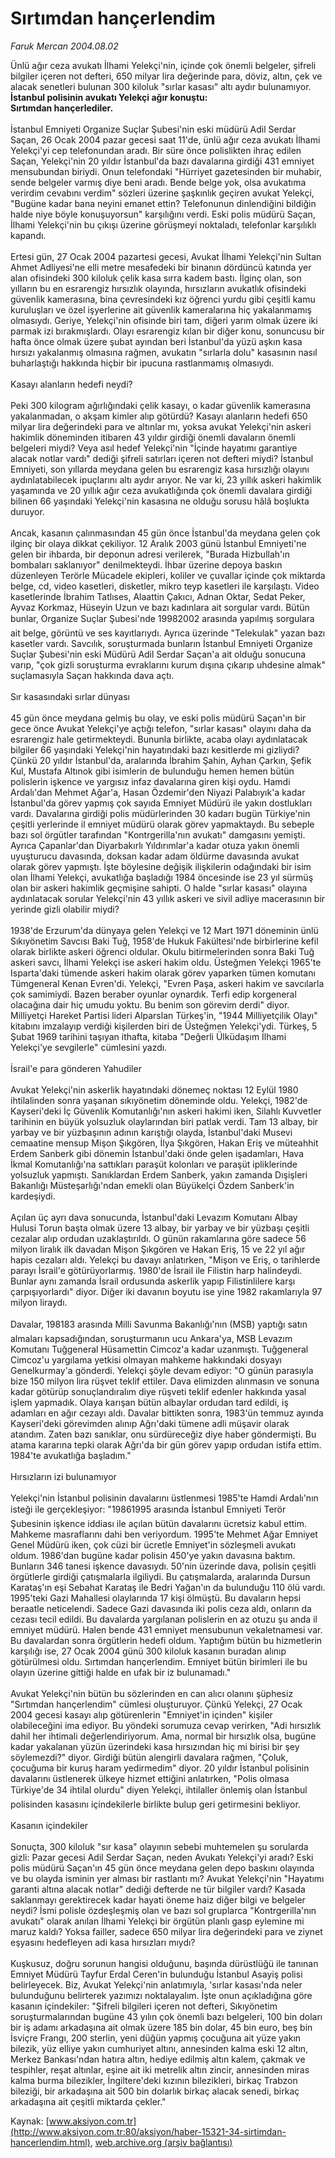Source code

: # Sırtımdan hançerlendim

*Faruk Mercan 2004.08.02*

<font class="agenda2NewsSpot">
 Ünlü ağır ceza avukatı İlhami Yelekçi'nin, içinde çok önemli belgeler, şifreli bilgiler içeren not defteri, 650 milyar lira değerinde para, döviz, altın, çek ve alacak senetleri bulunan 300 kiloluk "sırlar kasası" altı aydır bulunamıyor.
</font>
<font class="newsDetail">
 <b>
  İstanbul polisinin avukatı Yelekçi ağır konuştu:
  <br/>
  Sırtımdan hançerlediler.
 </b>
 <br/>
 <br/>
 İstanbul Emniyeti Organize Suçlar Şubesi'nin eski müdürü Adil Serdar Saçan, 26 Ocak 2004 pazar gecesi saat 11'de, ünlü ağır ceza avukatı İlhami Yelekçi'yi cep telefonundan aradı. Bir süre önce polislikten ihraç edilen Saçan, Yelekçi'nin 20 yıldır İstanbul'da bazı davalarına girdiği 431 emniyet mensubundan biriydi. Onun telefondaki "Hürriyet gazetesinden bir muhabir, sende belgeler varmış diye beni aradı. Bende belge yok, olsa avukatıma verirdim cevabını verdim" sözleri üzerine şaşkınlık geçiren avukat Yelekçi, "Bugüne kadar bana neyini emanet ettin? Telefonunun dinlendiğini bildiğin halde niye böyle konuşuyorsun" karşılığını verdi. Eski polis müdürü Saçan, İlhami Yelekçi'nin bu çıkışı üzerine görüşmeyi noktaladı, telefonlar karşılıklı kapandı.
 <br/>
 <br/>
 Ertesi gün, 27 Ocak 2004 pazartesi gecesi, Avukat İlhami Yelekçi'nin Sultan Ahmet Adliyesi'ne elli metre mesafedeki bir binanın dördüncü katında yer alan ofisindeki 300 kiloluk çelik kasa sırra kadem bastı. İlginç olan, son yılların bu en esrarengiz hırsızlık olayında, hırsızların avukatlık ofisindeki güvenlik kamerasına, bina çevresindeki kız öğrenci yurdu gibi çeşitli kamu kuruluşları ve özel işyerlerine ait güvenlik kameralarına hiç yakalanmamış olmasıydı. Geriye, Yelekçi'nin ofisinde biri tam, diğeri yarım olmak üzere iki parmak izi bırakmışlardı. Olayı esrarengiz kılan bir diğer konu, sonuncusu bir hafta önce olmak üzere şubat ayından beri İstanbul'da yüzü aşkın kasa hırsızı yakalanmış olmasına rağmen, avukatın "sırlarla dolu" kasasının nasıl buharlaştığı hakkında hiçbir bir ipucuna rastlanmamış olmasıydı.
 <br/>
 <br/>
 Kasayı alanların hedefi neydi?
 <br/>
 <br/>
 Peki 300 kilogram ağırlığındaki çelik kasayı, o kadar güvenlik kamerasına yakalanmadan, o akşam kimler alıp götürdü? Kasayı alanların hedefi 650 milyar lira değerindeki para ve altınlar mı, yoksa avukat Yelekçi'nin askeri hakimlik döneminden itibaren 43 yıldır girdiği önemli davaların önemli belgeleri miydi? Veya asıl hedef Yelekçi'nin "İçinde hayatımı garantiye alacak notlar vardı" dediği şifreli satırları içeren not defteri miydi? İstanbul Emniyeti, son yıllarda meydana gelen bu esrarengiz kasa hırsızlığı olayını aydınlatabilecek ipuçlarını altı aydır arıyor. Ne var ki, 23 yıllık askeri hakimlik yaşamında ve 20 yıllık ağır ceza avukatlığında çok önemli davalara girdiği bilinen 66 yaşındaki Yelekçi'nin kasasına ne olduğu sorusu hâlâ boşlukta duruyor.
 <br/>
 <br/>
 Ancak, kasanın çalınmasından 45 gün önce İstanbul'da meydana gelen çok ilginç bir olaya dikkat çekiliyor. 12 Aralık  2003 günü İstanbul Emniyeti'ne gelen bir ihbarda, bir deponun adresi verilerek, "Burada Hizbullah'ın bombaları saklanıyor" denilmekteydi. İhbar üzerine depoya baskın düzenleyen Terörle Mücadele ekipleri, koliler ve çuvallar içinde çok miktarda belge, cd, video kasetleri, disketler, mikro teyp kasetleri ile karşılaştı. Video kasetlerinde İbrahim Tatlıses, Alaattin Çakıcı, Adnan Oktar, Sedat Peker, Ayvaz Korkmaz, Hüseyin Uzun ve bazı kadınlara ait sorgular vardı. Bütün bunlar, Organize Suçlar Şubesi'nde 19982002 arasında yapılmış sorgulara ait belge, görüntü ve ses kayıtlarıydı. Ayrıca üzerinde "Telekulak" yazan bazı kasetler vardı. Savcılık, soruşturmada bunların İstanbul Emniyeti Organize Suçlar Şubesi'nin eski Müdürü Adil Serdar Saçan'a ait olduğu sonucuna varıp, "çok gizli soruşturma evraklarını kurum dışına çıkarıp uhdesine almak" suçlamasıyla Saçan hakkında dava açtı.
 <br/>
 <br/>
 Sır kasasındaki sırlar dünyası
 <br/>
 <br/>
 45 gün önce meydana gelmiş bu olay, ve eski polis müdürü Saçan'ın bir gece önce Avukat Yelekçi'ye açtığı telefon, "sırlar kasası" olayını daha da esrarengiz hale getirmekteydi. Bununla birlikte, acaba olayı aydınlatacak bilgiler 66 yaşındaki Yelekçi'nin hayatındaki bazı kesitlerde mi gizliydi? Çünkü 20 yıldır İstanbul'da, aralarında İbrahim Şahin, Ayhan Çarkın, Şefik Kul, Mustafa Altınok gibi isimlerin de bulunduğu hemen hemen bütün polislerin işkence ve yargısız infaz davalarına giren kişi oydu. Hamdi Ardalı'dan Mehmet Ağar'a, Hasan Özdemir'den Niyazi Palabıyık'a kadar İstanbul'da görev yapmış çok sayıda Emniyet Müdürü ile yakın dostlukları vardı. Davalarına girdiği polis müdürlerinden 30 kadarı bugün Türkiye'nin çeşitli yerlerinde il emniyet müdürü olarak görev yapmaktaydı. Bu sebeple bazı sol örgütler tarafından "Kontrgerilla'nın avukatı" damgasını yemişti. Ayrıca Çapanlar'dan Diyarbakırlı Yıldırımlar'a kadar otuza yakın önemli uyuşturucu davasında, doksan kadar adam öldürme davasında avukat olarak görev yapmıştı. İşte böylesine değişik ilişkilerin odağındaki bir isim olan İlhami Yelekçi, avukatlığa başladığı 1984 öncesinde ise 23 yıl sürmüş olan bir askeri hakimlik geçmişine sahipti. O halde "sırlar kasası" olayına aydınlatacak sorular Yelekçi'nin 43 yıllık askeri ve sivil adliye macerasının bir yerinde gizli olabilir miydi?
 <br/>
 <br/>
 1938'de Erzurum'da dünyaya gelen Yelekçi ve 12 Mart 1971 döneminin ünlü Sıkıyönetim Savcısı Baki Tuğ, 1958'de Hukuk Fakültesi'nde birbirlerine kefil olarak birlikte askeri öğrenci oldular. Okulu bitirmelerinden sonra Baki Tuğ askeri savcı, İlhami Yelekçi ise askeri hakim oldu. Üsteğmen Yelekçi 1965'te Isparta'daki tümende askeri hakim olarak görev yaparken tümen komutanı Tümgeneral Kenan Evren'di. Yelekçi, "Evren Paşa, askeri hakim ve savcılarla çok samimiydi. Bazen beraber oyunlar oynardık. Terfi edip korgeneral olacağına dair hiç umudu yoktu. Bu benim son görevim derdi" diyor. Milliyetçi Hareket Partisi lideri Alparslan Türkeş'in, "1944 Milliyetçilik Olayı" kitabını imzalayıp verdiği kişilerden biri de Üsteğmen Yelekçi'ydi. Türkeş, 5 Şubat 1969 tarihini taşıyan ithafta, kitaba "Değerli Ülküdaşım İlhami Yelekçi'ye sevgilerle" cümlesini yazdı.
 <br/>
 <br/>
 İsrail'e para gönderen Yahudiler
 <br/>
 <br/>
 Avukat Yelekçi'nin askerlik hayatındaki dönemeç noktası 12 Eylül 1980 ihtilalinden sonra yaşanan sıkıyönetim döneminde oldu. Yelekçi, 1982'de Kayseri'deki İç Güvenlik Komutanlığı'nın askeri hakimi iken, Silahlı Kuvvetler tarihinin en büyük yolsuzluk olaylarından biri patlak verdi. Tam 13 albay, bir yarbay ve bir yüzbaşının adının karıştığı olayda, İstanbul'daki Musevi cemaatine mensup Mişon Şıkgören, İlya Şıkgören, Hakan Eriş ve müteahhit Erdem Sanberk gibi dönemin İstanbul'daki önde gelen işadamları, Hava İkmal Komutanlığı'na sattıkları paraşüt kolonları ve paraşüt ipliklerinde yolsuzluk yapmıştı. Sanıklardan Erdem Sanberk, yakın zamanda Dışişleri Bakanlığı Müsteşarlığı'ndan emekli olan Büyükelçi Özdem Sanberk'in kardeşiydi.
 <br/>
 <br/>
 Açılan üç ayrı dava sonucunda, İstanbul'daki Levazım Komutanı Albay Hulusi Torun başta olmak üzere 13 albay, bir yarbay ve bir yüzbaşı çeşitli cezalar alıp ordudan uzaklaştırıldı. O günün rakamlarına göre sadece 56 milyon liralık ilk davadan Mişon Şıkgören ve Hakan Eriş, 15 ve 22 yıl ağır hapis cezaları aldı. Yelekçi bu davayı anlatırken, "Mişon ve Eriş, o tarihlerde parayı İsrail'e götürüyorlarmış. 1980'de İsrail ile Filistin harp halindeydi. Bunlar aynı zamanda İsrail ordusunda askerlik yapıp Filistinlilere karşı çarpışıyorlardı" diyor. Diğer iki davanın boyutu ise yine 1982 rakamlarıyla 97 milyon liraydı.
 <br/>
 <br/>
 Davalar, 198183 arasında Milli Savunma Bakanlığı'nın (MSB) yaptığı satın almaları kapsadığından, soruşturmanın ucu Ankara'ya, MSB Levazım Komutanı Tuğgeneral Hüsamettin Cimcoz'a kadar uzanmıştı. Tuğgeneral Cimcoz'u yargılama yetkisi olmayan mahkeme hakkındaki dosyayı Genelkurmay'a gönderdi. Yelekçi şöyle devam ediyor: "O günün parasıyla bize 150 milyon lira rüşvet teklif ettiler. Dava elimizden alınmasın ve sonuna kadar götürüp sonuçlandıralım diye rüşveti teklif edenler hakkında yasal işlem yapmadık. Olaya karışan bütün albaylar ordudan tard edildi, iş adamları en ağır cezayı aldı. Davalar bittikten sonra, 1983'ün temmuz ayında Kayseri'deki görevimden alınıp Ağrı'daki tümene adli müşavir olarak atandım. Zaten bazı sanıklar, onu sürdüreceğiz diye haber göndermişti. Bu atama kararına tepki olarak Ağrı'da bir gün görev yapıp ordudan istifa ettim. 1984'te avukatlığa başladım."
 <br/>
 <br/>
 Hırsızların izi bulunamıyor
 <br/>
 <br/>
 Yelekçi'nin İstanbul polisinin davalarını üstlenmesi 1985'te Hamdi Ardalı'nın isteği ile gerçekleşiyor: "19861995 arasında İstanbul Emniyeti Terör Şubesinin işkence iddiası ile açılan bütün davalarını ücretsiz kabul ettim. Mahkeme masraflarını dahi ben veriyordum. 1995'te Mehmet Ağar Emniyet Genel Müdürü iken, çok cüzi bir ücretle Emniyet'in sözleşmeli avukatı oldum. 1986'dan bugüne kadar polisin 450'ye yakın davasına baktım. Bunların 346 tanesi işkence davasıydı. 50'nin üzerinde dava, polisin çeşitli örgütlerle girdiği çatışmalarla ilgiliydi. Bu çatışmalarda, aralarında Dursun Karataş'ın eşi Sebahat Karataş  ile Bedri Yağan'ın da bulunduğu 110 ölü vardı. 1995'teki Gazi Mahallesi olaylarında 17 kişi ölmüştü. Bu davaların hepsi beraatle neticelendi. Sadece Gazi davasında iki polis ceza aldı, onların da cezası tecil edildi. Bu davalarda yargılanan polislerin en az otuzu şu anda il emniyet müdürü. Halen bende 431 emniyet mensubunun vekaletnamesi var. Bu davalardan sonra örgütlerin hedefi oldum. Yaptığım bütün bu hizmetlerin karşılığı ise, 27 Ocak 2004 günü 300 kiloluk kasanın buradan alınıp götürülmesi oldu. Sırtımdan hançerlendim. Emniyet bütün birimleri ile bu olayın üzerine gittiği halde en ufak bir iz bulunamadı."
 <br/>
 <br/>
 Avukat Yelekçi'nin bütün bu sözlerinden en can alıcı olanını şüphesiz "Sırtımdan hançerlendim" cümlesi oluşturuyor. Çünkü Yelekçi, 27 Ocak 2004 gecesi kasayı alıp götürenlerin "Emniyet'in içinden" kişiler olabileceğini ima ediyor. Bu yöndeki sorumuza cevap verirken, "Adi hırsızlık dahil her ihtimali değerlendiriyorum. Ama, normal bir hırsızlık olsa, bugüne kadar yakalanan yüzün üzerindeki kasa hırsızından hiç mi birisi bir şey söylemezdi?" diyor. Girdiği bütün alengirli davalara rağmen, "Çoluk, çocuğuma bir kuruş haram yedirmedim" diyor. 20 yıldır İstanbul polisinin davalarını üstlenerek ülkeye hizmet ettiğini anlatırken, "Polis olmasa Türkiye'de 34 ihtilal olurdu" diyen Yelekçi, ihtilaller önlemiş olan İstanbul polisinden kasasını içindekilerle birlikte bulup geri getirmesini bekliyor.
 <br/>
 <br/>
 Kasanın içindekiler
 <br/>
 <br/>
 Sonuçta, 300 kiloluk "sır kasa" olayının sebebi muhtemelen şu sorularda gizli: Pazar gecesi Adil Serdar Saçan, neden Avukatı Yelekçi'yi aradı? Eski polis müdürü Saçan'ın 45 gün önce meydana gelen depo baskını olayında ve bu olayda isminin yer alması bir rastlantı mı? Avukat Yelekçi'nin "Hayatımı garanti altına alacak notlar" dediği defterde ne tür bilgiler vardı? Kasada saklanmayı gerektirecek kadar hayati öneme haiz diğer bilgi ve belgeler neydi? İsmi polisle özdeşleşmiş olan ve bazı sol gruplarca "Kontrgerilla'nın avukatı" olarak anılan İlhami Yelekçi bir örgütün planlı gasp eylemine mi maruz kaldı? Yoksa failler, sadece 650 milyar lira değerindeki para ve ziynet eşyasını hedefleyen adi kasa hırsızları mıydı?
 <br/>
 <br/>
 Kuşkusuz, doğru sorunun hangisi olduğunu, başında dürüstlüğü ile tanınan Emniyet Müdürü Tayfur Erdal Ceren'in bulunduğu İstanbul Asayiş polisi belirleyecek. Biz, Avukat Yelekçi'nin anlatımıyla, 'sırlar kasası'nda neler bulunduğunu belirterek yazımızı noktalayalım. İşte onun açıkladığına göre kasanın içindekiler: "Şifreli bilgileri içeren not defteri, Sıkıyönetim soruşturmalarından bugüne 43 yılın çok önemli bazı belgeleri, 100 bin doları bir iş adamı arkadaşına ait olmak üzere 185 bin dolar, 45 bin euro, beş bin İsviçre Frangı, 200 sterlin, yeni düğün yapmış çocuğuna ait yüze yakın bilezik, yüz elliye yakın cumhuriyet altını, annesinden kalma eski 12 altın, Merkez Bankası'ndan hatıra altın, hediye edilmiş altın kalem, çakmak ve tespihler, reşat altınlar, eşine ait iki metrelik altın zincir, annesinden miras kalma burma bilezikler, İngiltere'deki kızının bilezikleri, birkaç Trabzon bileziği, bir arkadaşına ait 500 bin dolarlık birkaç alacak senedi, birkaç arkadaşına ait çeşitli miktarda çekler."
 <br/>
</font>

Kaynak: [www.aksiyon.com.tr](http://www.aksiyon.com.tr:80/aksiyon/haber-15321-34-sirtimdan-hancerlendim.html), [web.archive.org (arşiv bağlantısı)](http://web.archive.org/web/20101121125146/http://www.aksiyon.com.tr:80/aksiyon/haber-15321-34-sirtimdan-hancerlendim.html)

[What needs to be done] From the material above, report how many lines contain the word "değerindeki", giving only the number.

[Answer space] 2